Use this file to discover all available pages before exploring further.

Markdown Input

DataHarbor supports Markdown as an upstream input format. Before controls run, it normalizes the document into DataHarbor’s canonical JSON model.
Use this page when your source data is Markdown. If you want to return Markdown to clients, see Output Formatting.
Markdown input does not behave like a fully structured schema. DataHarbor treats it as a document with optional front matter, not as an AST of headings, lists, and tables.

How DataHarbor thinks about Markdown

DataHarbor treats Markdown as a document, not as a tree of headings, paragraphs, lists, and tables. That means:
  • The document body is preserved as a single content string
  • YAML front matter, when present, is parsed into a frontmatter object
  • Headings, lists, and tables are not inferred into separate JSON fields
  • Controls operate on the normalized JSON model, not on a Markdown AST
Markdown normalization is intentionally document-oriented. This avoids inventing structure that may not match your document’s meaning and keeps the pipeline consistent with DataHarbor’s canonical JSON model.

Markdown As Input

When Markdown input is detected

DataHarbor recognizes Markdown input when any of the following is true:
  • The upstream response uses Content-Type: text/markdown
  • You explicitly set input_format: markdown in your Virtual API Configuration
  • The upstream Content-Type is missing or unrecognized and body sniffing identifies the payload as Markdown
Use input_format: markdown when the upstream API serves Markdown with a missing, generic, or incorrect content type.
version: "0.3"
input_format: markdown
objects:
  _default:
    controls:
      - type: allow
        fields: [frontmatter.title, content]

Normalized shape

Markdown normalizes to a top-level JSON object.

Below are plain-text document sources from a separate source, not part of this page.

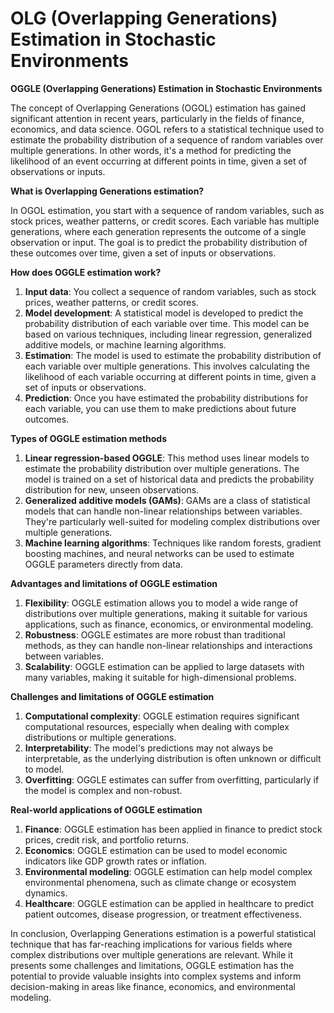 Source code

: # OLG (Overlapping Generations) Estimation in Stochastic Environments

**OGGLE (Overlapping Generations) Estimation in Stochastic Environments**

The concept of Overlapping Generations (OGOL) estimation has gained significant attention in recent years, particularly in the fields of finance, economics, and data science. OGOL refers to a statistical technique used to estimate the probability distribution of a sequence of random variables over multiple generations. In other words, it's a method for predicting the likelihood of an event occurring at different points in time, given a set of observations or inputs.

**What is Overlapping Generations estimation?**

In OGOL estimation, you start with a sequence of random variables, such as stock prices, weather patterns, or credit scores. Each variable has multiple generations, where each generation represents the outcome of a single observation or input. The goal is to predict the probability distribution of these outcomes over time, given a set of inputs or observations.

**How does OGGLE estimation work?**

1. **Input data**: You collect a sequence of random variables, such as stock prices, weather patterns, or credit scores.
2. **Model development**: A statistical model is developed to predict the probability distribution of each variable over time. This model can be based on various techniques, including linear regression, generalized additive models, or machine learning algorithms.
3. **Estimation**: The model is used to estimate the probability distribution of each variable over multiple generations. This involves calculating the likelihood of each variable occurring at different points in time, given a set of inputs or observations.
4. **Prediction**: Once you have estimated the probability distributions for each variable, you can use them to make predictions about future outcomes.

**Types of OGGLE estimation methods**

1. **Linear regression-based OGGLE**: This method uses linear models to estimate the probability distribution over multiple generations. The model is trained on a set of historical data and predicts the probability distribution for new, unseen observations.
2. **Generalized additive models (GAMs)**: GAMs are a class of statistical models that can handle non-linear relationships between variables. They're particularly well-suited for modeling complex distributions over multiple generations.
3. **Machine learning algorithms**: Techniques like random forests, gradient boosting machines, and neural networks can be used to estimate OGGLE parameters directly from data.

**Advantages and limitations of OGGLE estimation**

1. **Flexibility**: OGGLE estimation allows you to model a wide range of distributions over multiple generations, making it suitable for various applications, such as finance, economics, or environmental modeling.
2. **Robustness**: OGGLE estimates are more robust than traditional methods, as they can handle non-linear relationships and interactions between variables.
3. **Scalability**: OGGLE estimation can be applied to large datasets with many variables, making it suitable for high-dimensional problems.

**Challenges and limitations of OGGLE estimation**

1. **Computational complexity**: OGGLE estimation requires significant computational resources, especially when dealing with complex distributions or multiple generations.
2. **Interpretability**: The model's predictions may not always be interpretable, as the underlying distribution is often unknown or difficult to model.
3. **Overfitting**: OGGLE estimates can suffer from overfitting, particularly if the model is complex and non-robust.

**Real-world applications of OGGLE estimation**

1. **Finance**: OGGLE estimation has been applied in finance to predict stock prices, credit risk, and portfolio returns.
2. **Economics**: OGGLE estimation can be used to model economic indicators like GDP growth rates or inflation.
3. **Environmental modeling**: OGGLE estimation can help model complex environmental phenomena, such as climate change or ecosystem dynamics.
4. **Healthcare**: OGGLE estimation can be applied in healthcare to predict patient outcomes, disease progression, or treatment effectiveness.

In conclusion, Overlapping Generations estimation is a powerful statistical technique that has far-reaching implications for various fields where complex distributions over multiple generations are relevant. While it presents some challenges and limitations, OGGLE estimation has the potential to provide valuable insights into complex systems and inform decision-making in areas like finance, economics, and environmental modeling.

Document with front matter

---
title: API Guide
tags:
  - rest
  - auth
draft: false
---
# API Guide

This guide covers authentication.
Normalizes to:
{
  "frontmatter": {
    "title": "API Guide",
    "tags": ["rest", "auth"],
    "draft": false
  },
  "content": "# API Guide\n\nThis guide covers authentication."
}

Document without front matter

# Hello World

Some markdown content.
Normalizes to:
{
  "content": "# Hello World\n\nSome markdown content."
}

Front matter rules

DataHarbor only recognizes front matter when all of these rules are met:
  • The opening fence must be --- on the very first line of the document
  • The closing fence must be --- or ...
  • The front matter block must be a YAML mapping
  • The Markdown body begins after the closing fence line
The following are intentionally not treated as front matter:
  • A --- horizontal rule later in the document
  • An opening line like --- extra
  • Front matter that appears after any body content

Front matter limitations

Front matter uses the same JSON-compatible YAML subset as DataHarbor’s YAML input normalizer. Supported front matter values include:
  • Strings
  • Numbers
  • Booleans
  • Nulls
  • Nested mappings and sequences
Unsupported YAML constructs are not partially preserved. If front matter is malformed or uses YAML features that DataHarbor does not support, DataHarbor omits frontmatter and still preserves the document body in content. Examples of unsupported front matter constructs include:
  • Anchors and aliases
  • Tags
  • Merge keys
  • Non-finite float values such as Infinity and NaN
  • Excessively deep nesting
Front matter failures are intentionally soft. DataHarbor does not reject the whole Markdown document when front matter is malformed or unsupported. Instead, it drops frontmatter and continues with content only.

What controls can target

Once normalized, controls can target the Markdown payload like any other JSON object.
  • Use content to operate on the entire Markdown body as a single string
  • Use paths like frontmatter.title or frontmatter.tags to target structured metadata from front matter
version: "0.3"
input_format: markdown
objects:
  _default:
    controls:
      - type: allow
        fields: [frontmatter.title, frontmatter.tags, content]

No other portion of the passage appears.